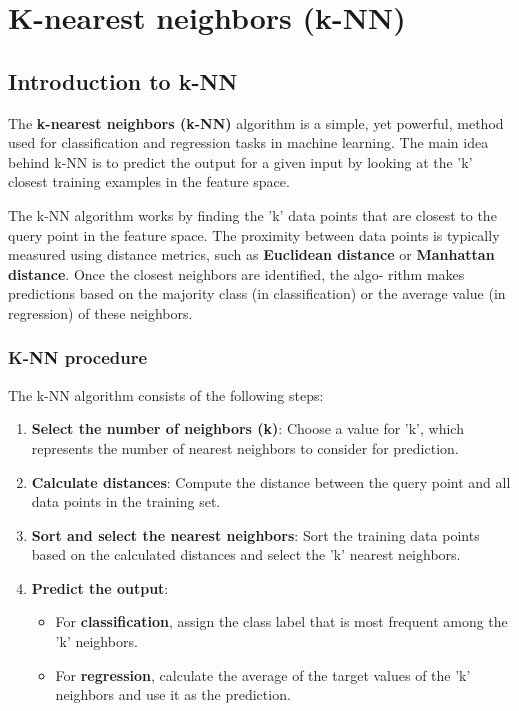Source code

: \chapter{K-nearest neighbors (k-NN)}
\label{chap:ch3-knn}

\section{Introduction to k-NN}
\label{sec:ch3-intro}

The \textbf{k-nearest neighbors (k-NN)} algorithm is a simple, yet powerful, method
used for classification and regression tasks in machine learning. The main idea
behind k-NN is to predict the output for a given input by looking at the 'k'
closest training examples in the feature space.

The k-NN algorithm works by finding the 'k' data points that are closest
to the query point in the feature space. The proximity between data points
is typically measured using distance metrics, such as \textbf{Euclidean distance} or
\textbf{Manhattan distance}. Once the closest neighbors are identified, the algo-
rithm makes predictions based on the majority class (in classification) or
the average value (in regression) of these neighbors.

\subsection{K-NN procedure}
\label{sec:ch3-knn-procedure}

The k-NN algorithm consists of the following steps:
\begin{enumerate}
  \item \textbf{Select the number of neighbors (k)}: Choose a value for 'k', which
    represents the number of nearest neighbors to consider for prediction.
  \item \textbf{Calculate distances}: Compute the distance between the query point
    and all data points in the training set.
  \item \textbf{Sort and select the nearest neighbors}: Sort the training data points
    based on the calculated distances and select the 'k' nearest neighbors.
  \item \textbf{Predict the output}:
    \begin{itemize}
      \item For \textbf{classification}, assign the class label that is most frequent
        among the 'k' neighbors.
      \item For \textbf{regression}, calculate the average of the target values of the 'k'
        neighbors and use it as the prediction.
    \end{itemize}
\end{enumerate}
- - -
What to work on:
The full material above must be output verbatim, minus any pictures.

Exercise solution:
Source code

: \chapter{K-nearest neighbors (k-NN)}
\label{chap:ch3-knn}

\section{Introduction to k-NN}
\label{sec:ch3-intro}

The \textbf{k-nearest neighbors (k-NN)} algorithm is a simple, yet powerful, method
used for classification and regression tasks in machine learning. The main idea
behind k-NN is to predict the output for a given input by looking at the 'k'
closest training examples in the feature space.

The k-NN algorithm works by finding the 'k' data points that are closest
to the query point in the feature space. The proximity between data points
is typically measured using distance metrics, such as \textbf{Euclidean distance} or
\textbf{Manhattan distance}. Once the closest neighbors are identified, the algo-
rithm makes predictions based on the majority class (in classification) or
the average value (in regression) of these neighbors.

\subsection{K-NN procedure}
\label{sec:ch3-knn-procedure}

The k-NN algorithm consists of the following steps:
\begin{enumerate}
  \item \textbf{Select the number of neighbors (k)}: Choose a value for 'k', which
    represents the number of nearest neighbors to consider for prediction.
  \item \textbf{Calculate distances}: Compute the distance between the query point
    and all data points in the training set.
  \item \textbf{Sort and select the nearest neighbors}: Sort the training data points
    based on the calculated distances and select the 'k' nearest neighbors.
  \item \textbf{Predict the output}:
    \begin{itemize}
      \item For \textbf{classification}, assign the class label that is most frequent
        among the 'k' neighbors.
      \item For \textbf{regression}, calculate the average of the target values of the 'k'
        neighbors and use it as the prediction.
    \end{itemize}
\end{enumerate}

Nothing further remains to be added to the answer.